In [2]:
from pyspark.sql import SparkSession
from pyspark.sql.functions import udf
from pyspark.sql.types import StringType

spark = SparkSession.builder.master("local").appName("AmazonReviews").getOrCreate()

Setting default log level to "WARN".
To adjust logging level use sc.setLogLevel(newLevel).
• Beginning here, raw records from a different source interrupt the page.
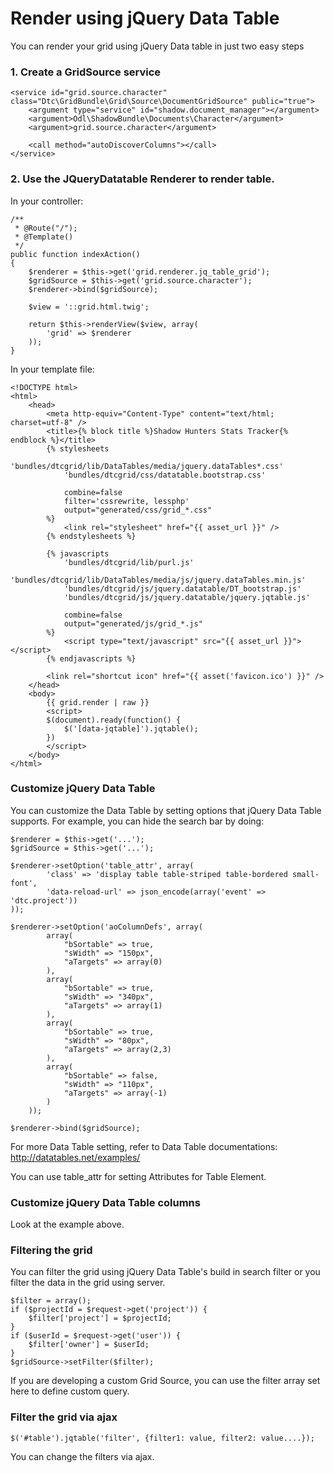 Render using jQuery Data Table
==============================

You can render your grid using jQuery Data table in just two easy steps

### 1. Create a GridSource service

    <service id="grid.source.character" class="Dtc\GridBundle\Grid\Source\DocumentGridSource" public="true">
        <argument type="service" id="shadow.document_manager"></argument>
        <argument>Odl\ShadowBundle\Documents\Character</argument>
        <argument>grid.source.character</argument>

        <call method="autoDiscoverColumns"></call>
    </service>

### 2. Use the JQueryDatatable Renderer to render table.

In your controller:

    /**
     * @Route("/");
     * @Template()
     */
    public function indexAction()
    {
        $renderer = $this->get('grid.renderer.jq_table_grid');
        $gridSource = $this->get('grid.source.character');
        $renderer->bind($gridSource);

        $view = '::grid.html.twig';

        return $this->renderView($view, array(
            'grid' => $renderer
        ));
    }


In your template file:

    <!DOCTYPE html>
    <html>
        <head>
            <meta http-equiv="Content-Type" content="text/html; charset=utf-8" />
            <title>{% block title %}Shadow Hunters Stats Tracker{% endblock %}</title>
            {% stylesheets
                'bundles/dtcgrid/lib/DataTables/media/jquery.dataTables*.css'
                'bundles/dtcgrid/css/datatable.bootstrap.css'

                combine=false
                filter='cssrewrite, lessphp'
                output="generated/css/grid_*.css"
            %}
                <link rel="stylesheet" href="{{ asset_url }}" />
            {% endstylesheets %}

            {% javascripts
                'bundles/dtcgrid/lib/purl.js'
                'bundles/dtcgrid/lib/DataTables/media/js/jquery.dataTables.min.js'
                'bundles/dtcgrid/js/jquery.datatable/DT_bootstrap.js'
                'bundles/dtcgrid/js/jquery.datatable/jquery.jqtable.js'

                combine=false
                output="generated/js/grid_*.js"
            %}
                <script type="text/javascript" src="{{ asset_url }}"></script>
            {% endjavascripts %}

            <link rel="shortcut icon" href="{{ asset('favicon.ico') }}" />
        </head>
        <body>
            {{ grid.render | raw }}
            <script>
            $(document).ready(function() {
                $('[data-jqtable]').jqtable();
            })
            </script>
        </body>
    </html>

### Customize jQuery Data Table

You can customize the Data Table by setting options that jQuery Data Table
supports. For example, you can hide the search bar by doing:

    $renderer = $this->get('...');
    $gridSource = $this->get('...');

    $renderer->setOption('table_attr', array(
            'class' => 'display table table-striped table-bordered small-font',
            'data-reload-url' => json_encode(array('event' => 'dtc.project'))
    ));

    $renderer->setOption('aoColumnDefs', array(
            array(
                "bSortable" => true,
                "sWidth" => "150px",
                "aTargets" => array(0)
            ),
            array(
                "bSortable" => true,
                "sWidth" => "340px",
                "aTargets" => array(1)
            ),
            array(
                "bSortable" => true,
                "sWidth" => "80px",
                "aTargets" => array(2,3)
            ),
            array(
                "bSortable" => false,
                "sWidth" => "110px",
                "aTargets" => array(-1)
            )
        ));

    $renderer->bind($gridSource);

For more Data Table setting, refer to Data Table documentations:
http://datatables.net/examples/

You can use table_attr for setting Attributes for Table Element.

### Customize jQuery Data Table columns

Look at the example above.

### Filtering the grid

You can filter the grid using jQuery Data Table's build in search filter or you
filter the data in the grid using server.

    $filter = array();
    if ($projectId = $request->get('project')) {
        $filter['project'] = $projectId;
    }
    if ($userId = $request->get('user')) {
        $filter['owner'] = $userId;
    }
    $gridSource->setFilter($filter);

If you are developing a custom Grid Source, you can use the filter array set here
to define custom query.

### Filter the grid via ajax

    $('#table').jqtable('filter', {filter1: value, filter2: value....});

You can change the filters via ajax.

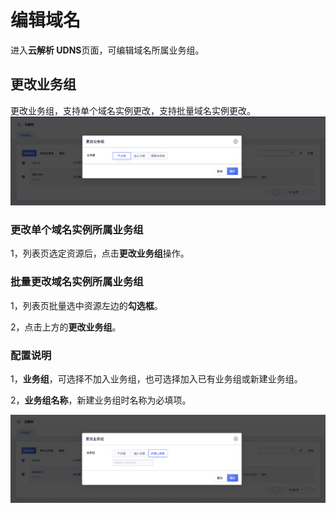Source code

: # 编辑域名

进入**云解析 UDNS**页面，可编辑域名所属业务组。

## 更改业务组

更改业务组，支持单个域名实例更改，支持批量域名实例更改。
![](/images/editudns01.png) 


### 更改单个域名实例所属业务组

1，列表页选定资源后，点击**更改业务组**操作。

### 批量更改域名实例所属业务组

1，列表页批量选中资源左边的**勾选框**。

2，点击上方的**更改业务组**。

### 配置说明

1，**业务组**，可选择不加入业务组，也可选择加入已有业务组或新建业务组。

2，**业务组名称**，新建业务组时名称为必填项。

![](/images/editudns02.png)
For SparkR, use setLogLevel(newLevel).
24/04/06 16:43:02 WARN NativeCodeLoader: Unable to load native-hadoop library for your platform... using builtin-java classes where applicable


In [3]:
from pyspark.sql.types import StructType, StructField, StringType, FloatType, BooleanType, IntegerType
#"reviewerID": "A8WEXFRWX1ZHH",
# "asin": "0209688726",
# "style": {"Color:": " AC"},
# "reviewerName": "Goldengate",
# Define the schema
schema = StructType([
    StructField("overall", FloatType(), True),
    StructField("verified", BooleanType(), True),
    StructField("reviewTime", StringType(), True),
    StructField("reviewerID", StringType(), True),
    StructField("asin", StringType(), True),
    StructField("style", StructType([StructField("Color:", StringType(), True)]), True),
    StructField("reviewerName", StringType(), True),
    StructField("reviewText", StringType(), True),
    StructField("unixReviewTime", IntegerType(), True)

])

In [4]:
electronics_dataset_path = '../Electronics.json'
pet_supplies_dataset_path = '../Pet_Supplies.json'

df_electronics = spark.read.schema(schema).json(electronics_dataset_path)
df_pet_supplies = spark.read.schema(schema).json(pet_supplies_dataset_path)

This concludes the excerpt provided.